> Exercise prompt: Each line of the records below needs repeating exactly. Skip the pictures.

> Record extracts:
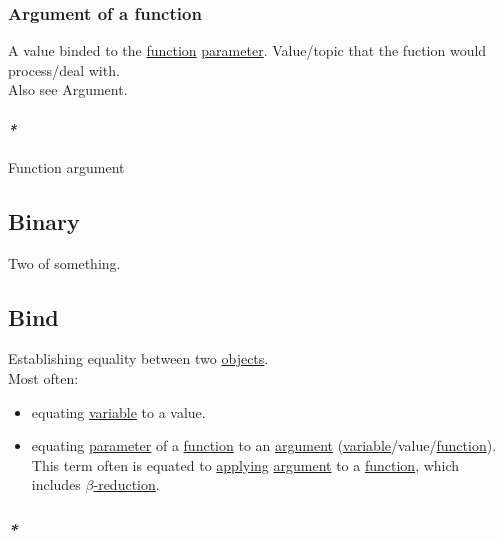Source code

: \documentclass[11pt]{article}
\begin{document}
\subsubsection{\label{org5a35bc9}Argument of a function}
\label{sec:org62761eb}
A value binded to the \hyperref[orge15bc14]{function} \hyperref[org0e7674e]{parameter}. Value/topic that the fuction would process/deal with.\\

Also see \label{org86f0ab7}Argument.\\

\paragraph{\emph{*}}
\label{sec:org1584132}

\label{org374fed3}Function argument\\

\subsection{\label{org57bd48f}Binary}
\label{sec:orgc3eed74}
Two of something.\\

\subsection{\label{org07cdf3f}Bind}
\label{sec:org4fb1c42}
Establishing equality between two \hyperref[org363acc2]{objects}.\\

Most often:\\
\begin{itemize}
\item equating \hyperref[org0b57594]{variable} to a value.\\
\item equating \hyperref[org0e7674e]{parameter} of a \hyperref[orge15bc14]{function} to an \hyperref[orga6b7e97]{argument} (\hyperref[org0b57594]{variable}/value/\hyperref[orge15bc14]{function}). This term often is equated to \hyperref[org6b37c0b]{applying} \hyperref[orga6b7e97]{argument} to a \hyperref[orge15bc14]{function}, which includes \hyperref[org687fe93]{\(\beta\)-reduction}.\\
\end{itemize}

\subsubsection{\emph{*}}
\label{sec:org1eb7c99}
\end{document}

> Task solution:
Source code

: \documentclass[11pt]{article}
\begin{document}
\subsubsection{\label{org5a35bc9}Argument of a function}
\label{sec:org62761eb}
A value binded to the \hyperref[orge15bc14]{function} \hyperref[org0e7674e]{parameter}. Value/topic that the fuction would process/deal with.\\

Also see \label{org86f0ab7}Argument.\\

\paragraph{\emph{*}}
\label{sec:org1584132}

\label{org374fed3}Function argument\\

\subsection{\label{org57bd48f}Binary}
\label{sec:orgc3eed74}
Two of something.\\

\subsection{\label{org07cdf3f}Bind}
\label{sec:org4fb1c42}
Establishing equality between two \hyperref[org363acc2]{objects}.\\

Most often:\\
\begin{itemize}
\item equating \hyperref[org0b57594]{variable} to a value.\\
\item equating \hyperref[org0e7674e]{parameter} of a \hyperref[orge15bc14]{function} to an \hyperref[orga6b7e97]{argument} (\hyperref[org0b57594]{variable}/value/\hyperref[orge15bc14]{function}). This term often is equated to \hyperref[org6b37c0b]{applying} \hyperref[orga6b7e97]{argument} to a \hyperref[orge15bc14]{function}, which includes \hyperref[org687fe93]{\(\beta\)-reduction}.\\
\end{itemize}

\subsubsection{\emph{*}}
\label{sec:org1eb7c99}
\end{document}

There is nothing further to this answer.